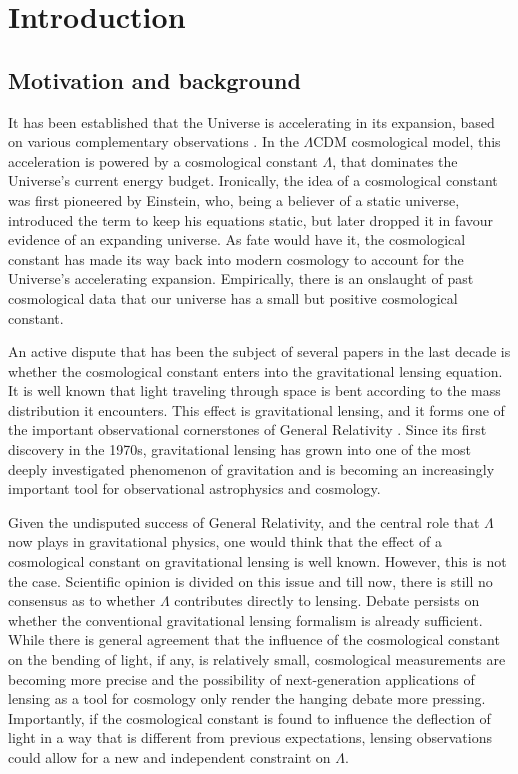 \chapter{Introduction}


\section{Motivation and background}

It has been established that the Universe is accelerating in its expansion, based on various complementary observations \citep{riess2004type,spergel2003first}. In the $\Lambda \text{CDM}$ cosmological model, this acceleration is powered by a cosmological constant $\Lambda$, that dominates the Universe's current energy budget. Ironically, the idea of a cosmological constant was first pioneered by Einstein, who, being a believer of a static universe, introduced the term to keep his equations static, but later dropped it in favour evidence of an expanding universe. As fate would have it, the cosmological constant has made its way back into modern cosmology to account for the Universe's accelerating expansion. Empirically, there is an onslaught of past cosmological data \citet{carmeli2001value,de2000flat,peebles2003cosmological} that our universe has a small but positive cosmological constant. 

An active dispute that has been the subject of several papers in the last decade is whether the cosmological constant enters into the gravitational lensing equation. It is well known that light traveling through space is bent according to the mass distribution it encounters. This effect is gravitational lensing, and it forms one of the important observational cornerstones of General Relativity \citep{will1993theory}. Since its first discovery in the 1970s, gravitational lensing has grown into one of the most deeply investigated phenomenon of gravitation and is becoming an increasingly important tool for observational astrophysics and cosmology. 

Given the undisputed success of General Relativity, and the central role that $\Lambda$ now plays in gravitational physics, one would think that the effect of a cosmological constant on gravitational lensing is well known. However, this is not the case. Scientific opinion is divided on this issue and till now, there is still no consensus as to whether $\Lambda$ contributes directly to lensing. Debate persists on whether the conventional gravitational lensing formalism is already sufficient. While there is general agreement that the influence of the cosmological constant on the bending of light, if any, is relatively small, cosmological measurements are becoming more precise and the possibility of next-generation applications of lensing as a tool for cosmology only render the hanging debate more pressing. Importantly, if the cosmological constant is found to influence the deflection of light in a way that is different from previous expectations, lensing observations could allow for a new and independent constraint on $\Lambda$. 

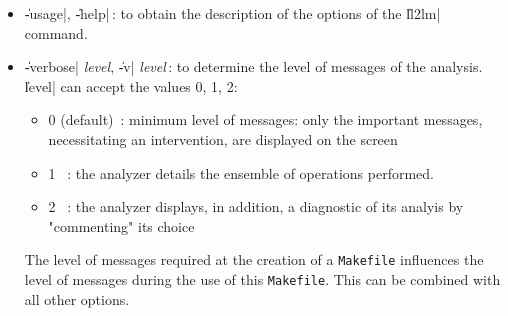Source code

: \begin{itemize}
\item {\Large \|-usage|, \|-help|}\,: to obtain
the description of the options of the \|ll2lm| command.

\item {\Large \|-verbose| {\em level}, \|-v| {\em level}}\,: to determine the level of messages of the analysis.
\|level| can accept the values 0, 1, 2:
\begin{itemize}
\item 0 (default)\ :
minimum level of messages:  only the important messages, necessitating an intervention, are displayed on the screen
\item 1 \ :
the analyzer details the ensemble of operations performed.
\item 2 \ :
the analyzer displays, in addition, a diagnostic of its analyis by "commenting" its choice
\end{itemize}
The level of messages required at the creation of a {\tt Makefile} influences the level of messages during the use of this {\tt Makefile}.  This can be combined with all other options.

\end{itemize}

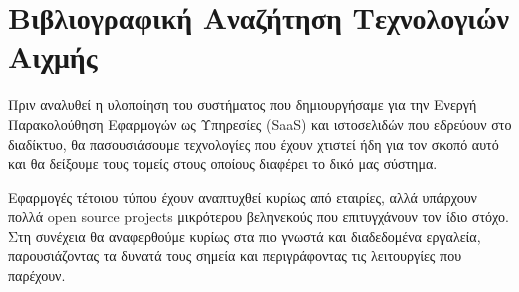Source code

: \chapter{Βιβλιογραφική Αναζήτηση Τεχνολογιών Αιχμής}
\label{chapter:state_of_the_art}

Πριν αναλυθεί η υλοποίηση του συστήματος που δημιουργήσαμε για την Ενεργή Παρακολούθηση
Eφαρμογών ως Υπηρεσίες (SaaS) και ιστοσελιδών που εδρεύουν στο διαδίκτυο, θα πασουσιάσουμε τεχνολογίες
που έχουν χτιστεί ήδη για τον σκοπό αυτό και θα δείξουμε τους τομείς στους οποίους
διαφέρει το δικό μας σύστημα.

Εφαρμογές τέτοιου τύπου έχουν αναπτυχθεί κυρίως από εταιρίες, αλλά υπάρχουν πολλά open source
projects μικρότερου βεληνεκούς που επιτυγχάνουν τον ίδιο στόχο. Στη συνέχεια θα αναφερθούμε κυρίως στα
πιο γνωστά και διαδεδομένα εργαλεία, παρουσιάζοντας τα δυνατά τους σημεία και περιγράφοντας τις λειτουργίες
που παρέχουν.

====================

- **ACTION ITEM**: Output exactly the lines above, from the line with "the analyzer displays, in" to the line with "Πριν αναλυθεί η", both included; skip the pictures.

- **ANSWER BELOW**:
the analyzer displays, in addition, a diagnostic of its analyis by "commenting" its choice
\end{itemize}
The level of messages required at the creation of a {\tt Makefile} influences the level of messages during the use of this {\tt Makefile}.  This can be combined with all other options.

\end{itemize}

Source code

: \chapter{Βιβλιογραφική Αναζήτηση Τεχνολογιών Αιχμής}
\label{chapter:state_of_the_art}

Πριν αναλυθεί η υλοποίηση του συστήματος που δημιουργήσαμε για την Ενεργή Παρακολούθηση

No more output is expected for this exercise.